Sunday, May 26, 2013

Time for the Cold?

A lot of scary noise has recently been generated about CO2 being high, with accompanying statements that we could warm to conditions not experienced since before the ice ages began 3-million years ago. Crap!

Attached is the previous interglacial warm period, the Eemian, 130,000 years ago. Please, note that CO2 rose 800 to 1300 years after the temperature, then continued for 4000-years after temperature deteriorated back into glacial cold.

The logical conclusions one can draw are that 1) CO2 did NOT cause temperature to rise, and 2) did NOT prevent it from falling. It most probably won't again.

The previous interglacial warmth was about 12,000-years long; this one has lasted 10,500 years, unless one counts the Younger Dryas as part of this one--in which case, this one has run 13,000 years, and the cold is overdue.

Saturday, May 25, 2013

Speculations on the Demise of the Neanderthals

At one time, the Neanderthals occupied all of Europe or at least all of Europe not covered by the ice and tundra of the ice age. The ice itself was as far south as the English-Scottish border, but what are the rich farmlands of France today, were tundra without forest to break the cold winds constantly blowing off the glaciers toward the south. Winter was ten months each year, with only two months of warmth that might have grown grasses for migrating herds of caribou. The northern extent of even the Neanderthal was the coniferred valleys in the mountains of southern France. Here, the Neanderthals could prey on the migrating herds as the crossed streams and passed through valleys, killing enough to keep them supplied through the long winters. Refrigeration was free.
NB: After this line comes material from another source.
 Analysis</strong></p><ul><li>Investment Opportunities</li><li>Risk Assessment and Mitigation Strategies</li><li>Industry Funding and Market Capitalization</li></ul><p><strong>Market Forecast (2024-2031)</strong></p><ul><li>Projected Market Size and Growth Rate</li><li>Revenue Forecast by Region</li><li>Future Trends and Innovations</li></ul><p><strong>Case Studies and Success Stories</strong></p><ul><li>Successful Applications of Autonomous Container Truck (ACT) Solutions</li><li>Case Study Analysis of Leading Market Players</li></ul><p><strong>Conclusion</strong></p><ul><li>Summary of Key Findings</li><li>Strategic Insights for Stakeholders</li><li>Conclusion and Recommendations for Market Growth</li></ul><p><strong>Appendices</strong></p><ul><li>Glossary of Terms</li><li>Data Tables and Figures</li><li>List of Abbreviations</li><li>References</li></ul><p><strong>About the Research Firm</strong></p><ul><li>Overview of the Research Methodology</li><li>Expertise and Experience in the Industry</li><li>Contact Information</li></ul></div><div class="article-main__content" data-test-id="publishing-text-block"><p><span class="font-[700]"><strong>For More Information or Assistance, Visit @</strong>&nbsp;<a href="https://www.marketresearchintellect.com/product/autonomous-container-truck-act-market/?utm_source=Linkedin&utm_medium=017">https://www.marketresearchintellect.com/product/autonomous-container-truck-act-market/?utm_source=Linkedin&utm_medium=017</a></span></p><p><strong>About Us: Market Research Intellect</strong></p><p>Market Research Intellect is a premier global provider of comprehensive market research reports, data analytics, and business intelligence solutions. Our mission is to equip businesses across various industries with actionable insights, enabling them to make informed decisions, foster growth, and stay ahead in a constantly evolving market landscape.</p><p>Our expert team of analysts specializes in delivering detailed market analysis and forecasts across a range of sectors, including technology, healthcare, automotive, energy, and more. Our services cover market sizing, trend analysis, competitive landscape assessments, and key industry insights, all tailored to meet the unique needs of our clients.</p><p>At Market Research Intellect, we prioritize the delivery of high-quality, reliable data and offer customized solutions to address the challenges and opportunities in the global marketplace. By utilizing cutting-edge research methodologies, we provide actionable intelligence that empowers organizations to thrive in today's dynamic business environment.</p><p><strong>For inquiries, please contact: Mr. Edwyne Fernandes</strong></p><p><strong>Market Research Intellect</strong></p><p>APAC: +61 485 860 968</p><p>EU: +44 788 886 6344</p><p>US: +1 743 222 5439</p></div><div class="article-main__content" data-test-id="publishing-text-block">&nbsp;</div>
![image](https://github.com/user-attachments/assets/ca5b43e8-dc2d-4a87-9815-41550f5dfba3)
Neanderthal was built like a short version of WWE wrestler or NFL lineman. They could bench press 350 to 500 lbs, and hunted with a spear. Brain capacity was larger than homo sapiens, but language and other capabilities are unknown. Since many have healed bone breakage, it appears they killed up close and personally rather than having standoff killing capabilities.

Their range at one time extended over the entire southern tier of Europe, extending into the Sinai connection between Africa and Asia. One author (Nicholas Wade, Before the Dawn) speculates that homo sapiens left Africa 50,000 years ago, crossing the twenty-miles wide southern narrows of the Red Sea because Neanderthals inhabited the Sinai. It does appear that homo sapiens moved east for thousands of years, even sailing to Australia, before moving north and west into Europe.


Instead of Neanderthals being an impediment, it may have been just too damned cold. This was 30,000 years before the ice age began to thaw, and about the time the ice age became harsher yet. Homo sapiens were coming out of Africa, a much warmer climate, and when given a choice between north or east, picked east as the logical choice. Instead of population pressure from homo sapiens, Neanderthals may have been overly challenged by the increasing harshness of the ice and may have already been diminished by a second factor that had almost eliminated homo sapiens, even in relatively warm Africa.

Based on variations in human or homo sapien mitochondrial DNA, the breeding population of females was reduced to around 2000, but no more than 10,000, between 70,000 and 80,000 years before present. This small remaining population was located in Africa. The only known event that could have had this effect occurring during that period was the explosion of Toba, 74,000 years ago. Toba is one of ten or so super-volcanoes on earth, the explosion left a lake 30 by 60 miles in the mountains of the island of Sumatra.  This was many thousands of times more detrimental than Mount St. Helens, and dropped the temperature during the ice age by as much as 5-degrees Centigrade. Compare this to today's most dire warnings of possible global warming of 2-degrees Centigrade.

Considering such a drastic impact on homo sapiens in Africa, could if not have an equally severe impact on Neanderthals in Europe and Homo Erectus in Asia? I think it could not fail to reduce their population and also their range. When, 25,000 years later, homo sapiens went to leave Africa, there may have no longer been Neanderthals in the Sinai.

Later during the ice age, the temperatures recovered a couple of degrees, then fell even further about 30,000 years ago. At that time, there were still Neanderthals in Europe, but, by 25,000 years ago, they had been reduced to a few cave dwellers on Gibraltar.  By 20,000 years ago, when the world began to warm and the glaciers retreat, the Neanderthal and Homo Erectus were gone. Homo sapiens began their move en mass into Europe and more northern Asia, then into North America.

Homo sapiens had at least two advantages over Neanderthals: First the atlatl gave a higher velocity, longer range spear throwing capacity--or a stand-off kill capability. That eventually evolved into the bow and arrow. Second was the sewing needle, which gave tailored clothes to better protect the person from the cold. Neanderthals did not have these, although they did have equal or superior flint knapping ability.

In spite the favorite hypothesis being that homo sapiens killed off the Neanderthals as they would later supposedly kill off the mega-mammals, a cold nine-degrees lower than the current average after the detrimental impact of Toba seems a more likely explanation.